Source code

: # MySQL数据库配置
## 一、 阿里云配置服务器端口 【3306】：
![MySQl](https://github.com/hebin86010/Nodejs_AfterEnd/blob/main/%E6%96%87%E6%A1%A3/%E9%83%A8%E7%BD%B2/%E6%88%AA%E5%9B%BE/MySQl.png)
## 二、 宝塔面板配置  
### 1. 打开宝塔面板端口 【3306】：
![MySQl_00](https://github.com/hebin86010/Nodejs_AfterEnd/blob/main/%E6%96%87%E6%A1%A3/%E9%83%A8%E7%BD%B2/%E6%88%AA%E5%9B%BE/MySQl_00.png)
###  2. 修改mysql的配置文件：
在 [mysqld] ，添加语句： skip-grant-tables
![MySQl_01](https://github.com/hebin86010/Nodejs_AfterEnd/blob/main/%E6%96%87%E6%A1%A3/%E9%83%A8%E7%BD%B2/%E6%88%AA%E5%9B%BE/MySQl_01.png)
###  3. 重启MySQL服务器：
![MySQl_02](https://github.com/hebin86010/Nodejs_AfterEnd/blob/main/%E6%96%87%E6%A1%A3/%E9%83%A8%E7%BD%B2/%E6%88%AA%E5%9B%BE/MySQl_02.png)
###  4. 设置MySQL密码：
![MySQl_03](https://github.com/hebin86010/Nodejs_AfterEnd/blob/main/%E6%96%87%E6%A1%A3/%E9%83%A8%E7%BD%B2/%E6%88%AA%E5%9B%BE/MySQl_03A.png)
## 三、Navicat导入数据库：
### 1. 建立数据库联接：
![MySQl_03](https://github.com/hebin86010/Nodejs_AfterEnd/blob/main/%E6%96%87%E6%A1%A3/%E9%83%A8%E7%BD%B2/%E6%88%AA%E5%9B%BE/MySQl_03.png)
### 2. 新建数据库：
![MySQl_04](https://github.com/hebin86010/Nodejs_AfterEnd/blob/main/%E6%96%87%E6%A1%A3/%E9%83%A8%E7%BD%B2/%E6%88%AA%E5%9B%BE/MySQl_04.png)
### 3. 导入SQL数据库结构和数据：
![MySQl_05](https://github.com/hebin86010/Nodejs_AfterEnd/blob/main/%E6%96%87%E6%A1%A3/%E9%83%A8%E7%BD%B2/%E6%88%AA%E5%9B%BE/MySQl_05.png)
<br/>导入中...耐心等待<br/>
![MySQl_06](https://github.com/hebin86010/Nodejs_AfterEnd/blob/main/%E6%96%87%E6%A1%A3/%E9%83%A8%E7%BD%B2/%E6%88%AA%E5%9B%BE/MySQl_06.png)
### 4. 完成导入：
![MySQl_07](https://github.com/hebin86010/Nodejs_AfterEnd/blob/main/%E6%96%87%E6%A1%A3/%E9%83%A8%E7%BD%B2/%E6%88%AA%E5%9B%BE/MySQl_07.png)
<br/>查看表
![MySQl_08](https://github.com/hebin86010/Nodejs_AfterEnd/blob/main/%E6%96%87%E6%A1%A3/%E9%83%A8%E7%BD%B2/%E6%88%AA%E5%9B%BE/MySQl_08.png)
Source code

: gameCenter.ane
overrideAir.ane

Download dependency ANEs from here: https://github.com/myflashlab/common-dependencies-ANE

**What the task requires**: Look above for the line with "### 1. 建立数据库联接：", then copy it and each later line exactly, stopping at the last line of the records.

**Answer to this exercise**:
### 1. 建立数据库联接：
![MySQl_03](https://github.com/hebin86010/Nodejs_AfterEnd/blob/main/%E6%96%87%E6%A1%A3/%E9%83%A8%E7%BD%B2/%E6%88%AA%E5%9B%BE/MySQl_03.png)
### 2. 新建数据库：
![MySQl_04](https://github.com/hebin86010/Nodejs_AfterEnd/blob/main/%E6%96%87%E6%A1%A3/%E9%83%A8%E7%BD%B2/%E6%88%AA%E5%9B%BE/MySQl_04.png)
### 3. 导入SQL数据库结构和数据：
![MySQl_05](https://github.com/hebin86010/Nodejs_AfterEnd/blob/main/%E6%96%87%E6%A1%A3/%E9%83%A8%E7%BD%B2/%E6%88%AA%E5%9B%BE/MySQl_05.png)
<br/>导入中...耐心等待<br/>
![MySQl_06](https://github.com/hebin86010/Nodejs_AfterEnd/blob/main/%E6%96%87%E6%A1%A3/%E9%83%A8%E7%BD%B2/%E6%88%AA%E5%9B%BE/MySQl_06.png)
### 4. 完成导入：
![MySQl_07](https://github.com/hebin86010/Nodejs_AfterEnd/blob/main/%E6%96%87%E6%A1%A3/%E9%83%A8%E7%BD%B2/%E6%88%AA%E5%9B%BE/MySQl_07.png)
<br/>查看表
![MySQl_08](https://github.com/hebin86010/Nodejs_AfterEnd/blob/main/%E6%96%87%E6%A1%A3/%E9%83%A8%E7%BD%B2/%E6%88%AA%E5%9B%BE/MySQl_08.png)
Source code

: gameCenter.ane
overrideAir.ane

Download dependency ANEs from here: https://github.com/myflashlab/common-dependencies-ANE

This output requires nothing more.